The answer is an exact repeat of the entries below, with the pictures omitted.

Source texts of formatted documents
====================

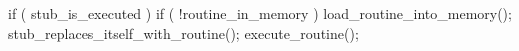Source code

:\documentclass[varwidth=20em,crop]{standalone}
\begin{document}
\begin{ccode}
if ( stub_is_executed ){
  if ( !routine_in_memory )
     load_routine_into_memory();
  stub_replaces_itself_with_routine();
  execute_routine();
}  
\end{ccode}
\end{document}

====================

• Answer to this exercise:
Source code

:\documentclass[varwidth=20em,crop]{standalone}
\begin{document}
\begin{ccode}
if ( stub_is_executed ){
  if ( !routine_in_memory )
     load_routine_into_memory();
  stub_replaces_itself_with_routine();
  execute_routine();
}  
\end{ccode}
\end{document}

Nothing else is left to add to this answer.